When you are a journalist, you constantly wait for anything new to happen, even during the night. “Will something happen later in the night?” you think to yourself.
Lately, without knowing what will happen in the morning, you fall asleep.
You would have to understand why they feel like this these days.
While in agenda meetings in the morning, you can be struck with the news that a Russian plane was shot down and, while still unable recover from the shock of this news, you can find out that Diyarbakır Bar Association President Tahir Elçi was shot.
While you are ready to speak to a reporter from Ankara on the Syrian issue during the nightly news, you can suddenly find yourself talking about Mosul.
What happened to Mosul?
As the time approaches midnight in Ankara, you call everyone you can, to debrief about Mosul. The capital city answers the calls in a coldblooded and tranquil manner. Despite them saying, “there is no need to exaggerate, it is only routine,” in a reliable and peaceful tone, a media manipulation kicks up a dust.
After days, you understand that the source of the exaggeration is far. First you naturally believe the source would be Iran, which is preparing to invade Mosul and its vicinities, or Russia.
The goal is kicked from somewhere unexpected.
Who, in the US, would be so irritated by the troops, who have long been in Mosul, and cause a stir?
They repeatedly say, “There is no one US,” then which U.S. is this?
Surely, the ones who make news on the Turkish brigade, transfers, the training in the region, Daesh's existence, the uncertainty of the aftermath of a city, exaggerate and spread the question, “Is there something illegal happening here?” know the answer too.
What does Tel Aviv, which has better relations with the Kurdistan Regional Government (KRG) than Turkey, think about all of this?
Or, what does history try to tell us with the photos taken in the past, of two Kurdish leaders being granted red passports and then nearly stoned to death, reaching us today?
What do the troops in Mosul mean other than ISIL/Mosul for Barzani, who currently has critical meetings in Ankara?
There are many questions...
The question of, “What will happen in Syria?” becomes even more complicated with the addition of the new question, “What will happen in Iraq?”
Without looking at the map you cannot really understand that the Syria-Iraq borders have become indistinct; a different power sits right between them.
The year is about to end. The year transfers all its questions to the new year.
While those who hold the petrol and dollar values in their hands, causing destruction greater than that caused through war, prepare for a new year, Turkey takes its precautions too.
Prime Minister Ahmet Davutoğlu's 2016 Action Plan includes a folder that tries to average out the imperative necessities and indispensable obligations.
It looks like we will be on a harsh, narrow and icy road soon.
While all this is happening, Aziz Sancar took the stage to receive his Nobel Prize in Chemistry.
We swell with pride, just as we did when Orhan Pamuk received his reward for our beloved language, although it didn't need any proof and despite it being too little too late.

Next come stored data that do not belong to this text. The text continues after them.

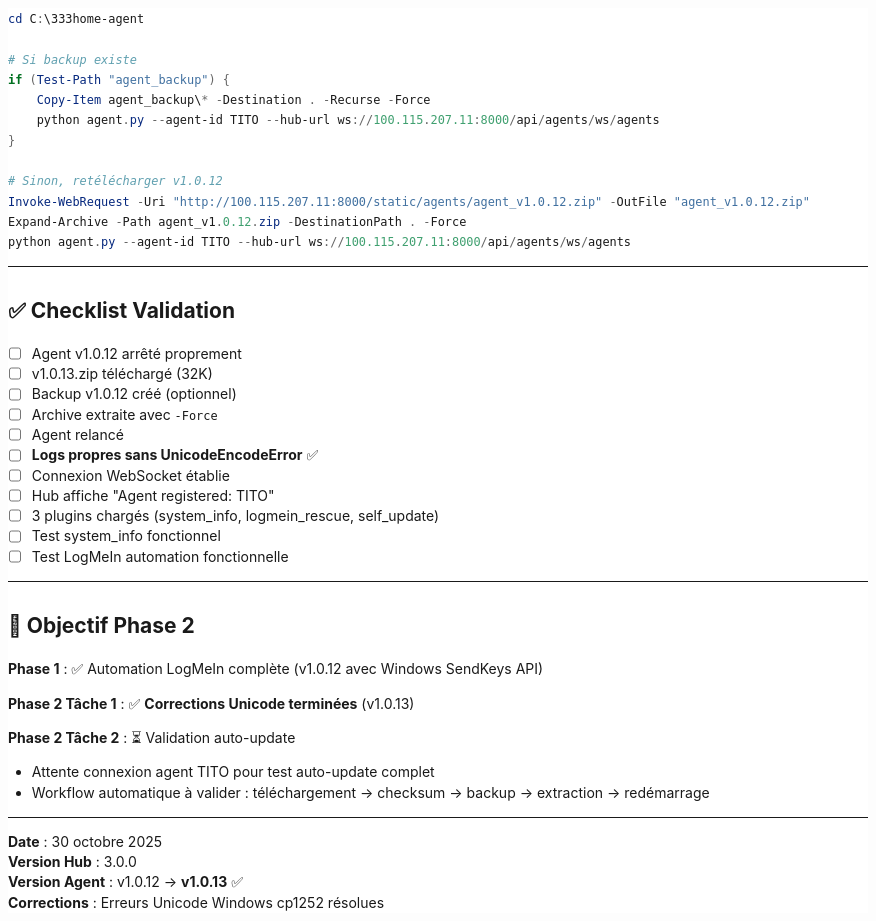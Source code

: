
 ```powershell
cd C:\333home-agent

# Si backup existe
if (Test-Path "agent_backup") {
    Copy-Item agent_backup\* -Destination . -Recurse -Force
    python agent.py --agent-id TITO --hub-url ws://100.115.207.11:8000/api/agents/ws/agents
}

# Sinon, retélécharger v1.0.12
Invoke-WebRequest -Uri "http://100.115.207.11:8000/static/agents/agent_v1.0.12.zip" -OutFile "agent_v1.0.12.zip"
Expand-Archive -Path agent_v1.0.12.zip -DestinationPath . -Force
python agent.py --agent-id TITO --hub-url ws://100.115.207.11:8000/api/agents/ws/agents
```

---

## ✅ Checklist Validation

- [ ] Agent v1.0.12 arrêté proprement
- [ ] v1.0.13.zip téléchargé (32K)
- [ ] Backup v1.0.12 créé (optionnel)
- [ ] Archive extraite avec `-Force`
- [ ] Agent relancé
- [ ] **Logs propres sans UnicodeEncodeError** ✅
- [ ] Connexion WebSocket établie
- [ ] Hub affiche "Agent registered: TITO"
- [ ] 3 plugins chargés (system_info, logmein_rescue, self_update)
- [ ] Test system_info fonctionnel
- [ ] Test LogMeIn automation fonctionnelle

---

## 🎯 Objectif Phase 2

**Phase 1** : ✅ Automation LogMeIn complète (v1.0.12 avec Windows SendKeys API)

**Phase 2 Tâche 1** : ✅ **Corrections Unicode terminées** (v1.0.13)

**Phase 2 Tâche 2** : ⏳ Validation auto-update
- Attente connexion agent TITO pour test auto-update complet
- Workflow automatique à valider : téléchargement → checksum → backup → extraction → redémarrage

---

**Date** : 30 octobre 2025  
**Version Hub** : 3.0.0  
**Version Agent** : v1.0.12 → **v1.0.13** ✅  
**Corrections** : Erreurs Unicode Windows cp1252 résolues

The dynamite at the base of the prize can be smelled all the way from here.
However, we live in a world in which we just have to take the average of great contradictions.
In addition to the prize that makes you proud, you are filled with the disturbing memory of an innovation, on which that very prize is based, that has cost the lives of scores of people and the great fortune it has gained.
The muadhdhin calls for night prayer in Ankara, soon to be called in Istanbul and then Bosnia.
Obviously it was first heard in Mosul...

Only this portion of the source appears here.